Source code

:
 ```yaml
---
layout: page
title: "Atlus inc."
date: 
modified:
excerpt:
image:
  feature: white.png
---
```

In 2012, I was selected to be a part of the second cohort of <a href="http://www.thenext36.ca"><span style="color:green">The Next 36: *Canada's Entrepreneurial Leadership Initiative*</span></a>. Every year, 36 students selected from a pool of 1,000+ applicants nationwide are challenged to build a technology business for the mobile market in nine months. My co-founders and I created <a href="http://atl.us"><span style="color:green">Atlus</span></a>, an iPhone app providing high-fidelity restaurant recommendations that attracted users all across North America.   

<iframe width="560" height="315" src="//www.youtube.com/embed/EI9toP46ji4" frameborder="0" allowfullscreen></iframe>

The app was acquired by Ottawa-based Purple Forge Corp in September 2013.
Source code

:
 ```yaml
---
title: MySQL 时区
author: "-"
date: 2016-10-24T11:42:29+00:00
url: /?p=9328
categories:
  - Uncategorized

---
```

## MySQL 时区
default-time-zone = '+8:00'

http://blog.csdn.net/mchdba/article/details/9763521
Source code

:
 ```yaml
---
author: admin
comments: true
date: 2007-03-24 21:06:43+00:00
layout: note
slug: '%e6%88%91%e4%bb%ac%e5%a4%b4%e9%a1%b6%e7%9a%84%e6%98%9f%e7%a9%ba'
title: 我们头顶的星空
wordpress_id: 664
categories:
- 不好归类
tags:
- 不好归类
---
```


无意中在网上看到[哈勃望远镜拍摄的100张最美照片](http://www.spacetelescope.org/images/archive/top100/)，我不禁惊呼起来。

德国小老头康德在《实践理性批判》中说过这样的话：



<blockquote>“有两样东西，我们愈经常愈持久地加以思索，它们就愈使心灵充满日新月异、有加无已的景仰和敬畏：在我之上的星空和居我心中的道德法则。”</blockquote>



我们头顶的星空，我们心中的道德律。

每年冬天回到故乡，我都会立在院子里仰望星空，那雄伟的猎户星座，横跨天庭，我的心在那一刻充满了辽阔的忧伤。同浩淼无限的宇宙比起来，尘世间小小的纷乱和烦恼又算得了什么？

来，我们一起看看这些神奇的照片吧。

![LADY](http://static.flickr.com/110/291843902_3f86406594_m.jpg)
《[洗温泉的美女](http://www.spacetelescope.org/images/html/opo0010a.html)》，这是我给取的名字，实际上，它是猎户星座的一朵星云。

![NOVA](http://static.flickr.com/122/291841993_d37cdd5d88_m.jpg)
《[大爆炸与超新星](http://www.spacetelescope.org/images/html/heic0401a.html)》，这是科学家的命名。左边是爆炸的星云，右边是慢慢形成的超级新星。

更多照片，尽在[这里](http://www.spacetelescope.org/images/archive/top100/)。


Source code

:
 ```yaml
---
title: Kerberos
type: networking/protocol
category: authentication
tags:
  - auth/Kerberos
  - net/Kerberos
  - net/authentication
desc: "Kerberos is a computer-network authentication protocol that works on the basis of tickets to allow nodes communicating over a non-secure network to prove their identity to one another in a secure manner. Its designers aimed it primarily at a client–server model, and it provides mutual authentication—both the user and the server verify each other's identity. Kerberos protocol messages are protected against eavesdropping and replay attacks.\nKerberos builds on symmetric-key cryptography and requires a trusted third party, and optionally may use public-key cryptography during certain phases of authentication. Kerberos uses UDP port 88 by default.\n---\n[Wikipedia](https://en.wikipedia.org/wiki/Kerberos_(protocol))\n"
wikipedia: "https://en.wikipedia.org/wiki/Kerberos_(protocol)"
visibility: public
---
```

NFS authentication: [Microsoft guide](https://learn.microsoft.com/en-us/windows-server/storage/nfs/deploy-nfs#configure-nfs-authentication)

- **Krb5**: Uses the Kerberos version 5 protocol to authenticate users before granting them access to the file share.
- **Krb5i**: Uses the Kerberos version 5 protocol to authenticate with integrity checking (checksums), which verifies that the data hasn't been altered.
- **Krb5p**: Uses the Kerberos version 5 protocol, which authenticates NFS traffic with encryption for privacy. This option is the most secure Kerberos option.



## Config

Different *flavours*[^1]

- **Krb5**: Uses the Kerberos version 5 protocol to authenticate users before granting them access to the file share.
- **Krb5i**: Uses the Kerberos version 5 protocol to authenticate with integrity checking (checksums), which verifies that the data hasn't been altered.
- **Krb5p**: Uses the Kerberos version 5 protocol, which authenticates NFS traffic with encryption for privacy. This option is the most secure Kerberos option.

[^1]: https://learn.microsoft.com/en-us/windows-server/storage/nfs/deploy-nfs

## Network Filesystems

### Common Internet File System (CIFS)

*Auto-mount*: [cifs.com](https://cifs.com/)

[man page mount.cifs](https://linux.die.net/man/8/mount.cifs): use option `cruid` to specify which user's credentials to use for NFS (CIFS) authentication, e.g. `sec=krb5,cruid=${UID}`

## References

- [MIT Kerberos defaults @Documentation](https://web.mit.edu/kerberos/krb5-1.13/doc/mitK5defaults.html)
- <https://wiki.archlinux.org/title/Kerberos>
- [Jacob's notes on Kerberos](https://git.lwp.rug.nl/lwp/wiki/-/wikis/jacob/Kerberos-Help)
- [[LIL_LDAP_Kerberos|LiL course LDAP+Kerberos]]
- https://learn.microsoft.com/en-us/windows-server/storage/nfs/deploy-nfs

■ ■ ■ ■ ■ ■ ■

# Prompt
Your task is to list each line of the records with the word "microsoft".

# Answer section
NFS authentication: [Microsoft guide](https://learn.microsoft.com/en-us/windows-server/storage/nfs/deploy-nfs#configure-nfs-authentication)
[^1]: https://learn.microsoft.com/en-us/windows-server/storage/nfs/deploy-nfs
- https://learn.microsoft.com/en-us/windows-server/storage/nfs/deploy-nfs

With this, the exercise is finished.